YOUR TASK » Look through the data below for the string "height", and copy every line where it turns up.

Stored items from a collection
========

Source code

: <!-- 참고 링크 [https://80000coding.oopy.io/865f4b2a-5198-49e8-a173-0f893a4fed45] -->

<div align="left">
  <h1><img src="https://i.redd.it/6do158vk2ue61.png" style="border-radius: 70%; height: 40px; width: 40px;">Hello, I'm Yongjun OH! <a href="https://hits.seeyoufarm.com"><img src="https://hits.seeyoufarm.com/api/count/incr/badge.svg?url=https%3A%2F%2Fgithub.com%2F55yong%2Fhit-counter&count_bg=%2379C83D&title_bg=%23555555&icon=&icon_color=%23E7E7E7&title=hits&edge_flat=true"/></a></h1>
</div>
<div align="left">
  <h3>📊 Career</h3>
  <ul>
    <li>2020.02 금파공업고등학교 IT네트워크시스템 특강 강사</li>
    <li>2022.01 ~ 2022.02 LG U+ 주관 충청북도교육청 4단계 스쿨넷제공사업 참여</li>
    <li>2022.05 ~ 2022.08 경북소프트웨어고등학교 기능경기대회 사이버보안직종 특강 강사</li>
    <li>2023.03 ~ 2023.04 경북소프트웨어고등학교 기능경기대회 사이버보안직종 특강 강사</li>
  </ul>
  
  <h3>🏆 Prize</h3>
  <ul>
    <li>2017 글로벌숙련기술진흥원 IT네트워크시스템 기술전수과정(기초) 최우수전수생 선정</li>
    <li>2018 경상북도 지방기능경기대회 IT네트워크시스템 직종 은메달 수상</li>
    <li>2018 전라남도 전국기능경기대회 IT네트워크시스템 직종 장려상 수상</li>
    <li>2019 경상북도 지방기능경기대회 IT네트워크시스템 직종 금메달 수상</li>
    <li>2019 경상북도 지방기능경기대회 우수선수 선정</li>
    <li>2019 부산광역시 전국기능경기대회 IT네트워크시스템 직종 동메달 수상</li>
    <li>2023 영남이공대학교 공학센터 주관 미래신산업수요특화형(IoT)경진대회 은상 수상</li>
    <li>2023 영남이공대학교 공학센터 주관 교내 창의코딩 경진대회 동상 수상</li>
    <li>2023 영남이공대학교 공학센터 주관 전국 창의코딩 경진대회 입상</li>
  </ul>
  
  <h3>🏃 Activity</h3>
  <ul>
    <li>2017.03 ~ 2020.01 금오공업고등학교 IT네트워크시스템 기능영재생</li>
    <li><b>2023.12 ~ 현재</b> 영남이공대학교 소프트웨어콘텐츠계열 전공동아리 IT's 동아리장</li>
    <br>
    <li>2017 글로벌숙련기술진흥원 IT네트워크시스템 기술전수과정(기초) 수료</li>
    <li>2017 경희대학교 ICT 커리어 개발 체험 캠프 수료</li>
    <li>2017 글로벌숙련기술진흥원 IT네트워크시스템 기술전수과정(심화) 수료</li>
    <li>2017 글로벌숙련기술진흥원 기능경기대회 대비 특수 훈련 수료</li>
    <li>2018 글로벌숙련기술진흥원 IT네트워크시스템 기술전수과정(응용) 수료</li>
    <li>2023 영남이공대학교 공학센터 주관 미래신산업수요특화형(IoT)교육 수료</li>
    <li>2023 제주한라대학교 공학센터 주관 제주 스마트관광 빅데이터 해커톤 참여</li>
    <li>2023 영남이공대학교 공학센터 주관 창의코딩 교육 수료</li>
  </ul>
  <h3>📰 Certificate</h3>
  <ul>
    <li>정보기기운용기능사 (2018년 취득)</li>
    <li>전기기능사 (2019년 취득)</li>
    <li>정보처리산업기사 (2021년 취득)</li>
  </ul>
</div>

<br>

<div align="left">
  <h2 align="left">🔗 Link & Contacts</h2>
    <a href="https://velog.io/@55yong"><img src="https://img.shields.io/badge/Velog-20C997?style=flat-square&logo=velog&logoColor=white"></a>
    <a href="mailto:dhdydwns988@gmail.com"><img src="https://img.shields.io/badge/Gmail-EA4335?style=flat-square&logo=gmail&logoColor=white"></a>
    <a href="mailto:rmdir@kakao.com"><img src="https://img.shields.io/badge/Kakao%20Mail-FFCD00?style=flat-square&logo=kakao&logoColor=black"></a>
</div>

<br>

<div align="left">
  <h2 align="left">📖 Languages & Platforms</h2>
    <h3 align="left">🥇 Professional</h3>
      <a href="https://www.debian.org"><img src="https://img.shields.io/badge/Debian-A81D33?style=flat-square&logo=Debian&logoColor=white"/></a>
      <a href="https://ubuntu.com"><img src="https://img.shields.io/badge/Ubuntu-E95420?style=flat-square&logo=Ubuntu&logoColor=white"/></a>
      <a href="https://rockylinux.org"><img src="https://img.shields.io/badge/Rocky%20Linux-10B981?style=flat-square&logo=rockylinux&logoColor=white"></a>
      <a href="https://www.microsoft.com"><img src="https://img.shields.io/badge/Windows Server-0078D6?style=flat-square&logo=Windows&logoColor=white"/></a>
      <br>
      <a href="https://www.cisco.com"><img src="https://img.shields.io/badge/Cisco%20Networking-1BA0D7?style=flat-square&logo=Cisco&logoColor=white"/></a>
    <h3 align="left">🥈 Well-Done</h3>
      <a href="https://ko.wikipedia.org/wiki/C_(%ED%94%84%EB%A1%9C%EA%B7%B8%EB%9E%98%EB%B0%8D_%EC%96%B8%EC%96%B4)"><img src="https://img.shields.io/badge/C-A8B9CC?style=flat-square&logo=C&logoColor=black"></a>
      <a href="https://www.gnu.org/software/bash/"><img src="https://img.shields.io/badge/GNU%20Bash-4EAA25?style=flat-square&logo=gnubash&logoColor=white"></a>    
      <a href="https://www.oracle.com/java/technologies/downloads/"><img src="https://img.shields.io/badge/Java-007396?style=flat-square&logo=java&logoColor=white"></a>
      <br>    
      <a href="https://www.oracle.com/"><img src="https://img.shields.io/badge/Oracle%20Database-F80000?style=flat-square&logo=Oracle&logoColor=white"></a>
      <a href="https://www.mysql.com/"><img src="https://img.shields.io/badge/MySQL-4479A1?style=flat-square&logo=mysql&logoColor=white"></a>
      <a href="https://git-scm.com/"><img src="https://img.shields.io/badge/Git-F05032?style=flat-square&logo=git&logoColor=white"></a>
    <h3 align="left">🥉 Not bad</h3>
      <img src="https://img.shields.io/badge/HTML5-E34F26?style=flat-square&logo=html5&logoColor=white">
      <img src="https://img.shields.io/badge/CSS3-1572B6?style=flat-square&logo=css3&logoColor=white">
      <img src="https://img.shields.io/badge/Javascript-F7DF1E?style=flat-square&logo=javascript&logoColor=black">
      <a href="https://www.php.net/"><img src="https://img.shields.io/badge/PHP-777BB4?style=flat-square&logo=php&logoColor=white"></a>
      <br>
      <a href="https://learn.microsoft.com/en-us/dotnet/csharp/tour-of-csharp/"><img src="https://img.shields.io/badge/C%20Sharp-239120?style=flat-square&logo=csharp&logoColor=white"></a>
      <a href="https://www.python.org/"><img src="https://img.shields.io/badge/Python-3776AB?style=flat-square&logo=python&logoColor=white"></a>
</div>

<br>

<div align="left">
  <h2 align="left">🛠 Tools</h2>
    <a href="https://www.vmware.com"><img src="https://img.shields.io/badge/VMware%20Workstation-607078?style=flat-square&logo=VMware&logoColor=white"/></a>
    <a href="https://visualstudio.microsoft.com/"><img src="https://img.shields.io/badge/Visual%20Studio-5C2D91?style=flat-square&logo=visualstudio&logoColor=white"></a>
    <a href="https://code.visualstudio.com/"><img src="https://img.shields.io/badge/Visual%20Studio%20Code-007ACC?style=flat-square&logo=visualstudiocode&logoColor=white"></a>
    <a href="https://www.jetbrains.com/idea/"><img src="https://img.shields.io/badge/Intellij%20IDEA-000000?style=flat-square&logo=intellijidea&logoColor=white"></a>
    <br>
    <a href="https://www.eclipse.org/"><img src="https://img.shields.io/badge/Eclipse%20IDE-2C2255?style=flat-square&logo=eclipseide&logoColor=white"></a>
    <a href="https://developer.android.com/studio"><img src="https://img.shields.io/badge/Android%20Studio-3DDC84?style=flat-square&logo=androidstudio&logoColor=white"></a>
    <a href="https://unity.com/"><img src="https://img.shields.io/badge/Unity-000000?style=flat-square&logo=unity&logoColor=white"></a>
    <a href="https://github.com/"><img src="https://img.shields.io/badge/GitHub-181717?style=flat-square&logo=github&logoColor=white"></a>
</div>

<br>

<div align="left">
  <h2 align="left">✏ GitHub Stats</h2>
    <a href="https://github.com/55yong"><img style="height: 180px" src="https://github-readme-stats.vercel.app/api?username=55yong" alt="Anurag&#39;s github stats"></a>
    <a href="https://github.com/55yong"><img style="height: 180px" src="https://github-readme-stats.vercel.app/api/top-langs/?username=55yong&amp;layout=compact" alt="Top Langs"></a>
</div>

========

TASK ANSWER »
  <h1><img src="https://i.redd.it/6do158vk2ue61.png" style="border-radius: 70%; height: 40px; width: 40px;">Hello, I'm Yongjun OH! <a href="https://hits.seeyoufarm.com"><img src="https://hits.seeyoufarm.com/api/count/incr/badge.svg?url=https%3A%2F%2Fgithub.com%2F55yong%2Fhit-counter&count_bg=%2379C83D&title_bg=%23555555&icon=&icon_color=%23E7E7E7&title=hits&edge_flat=true"/></a></h1>
    <a href="https://github.com/55yong"><img style="height: 180px" src="https://github-readme-stats.vercel.app/api?username=55yong" alt="Anurag&#39;s github stats"></a>
    <a href="https://github.com/55yong"><img style="height: 180px" src="https://github-readme-stats.vercel.app/api/top-langs/?username=55yong&amp;layout=compact" alt="Top Langs"></a>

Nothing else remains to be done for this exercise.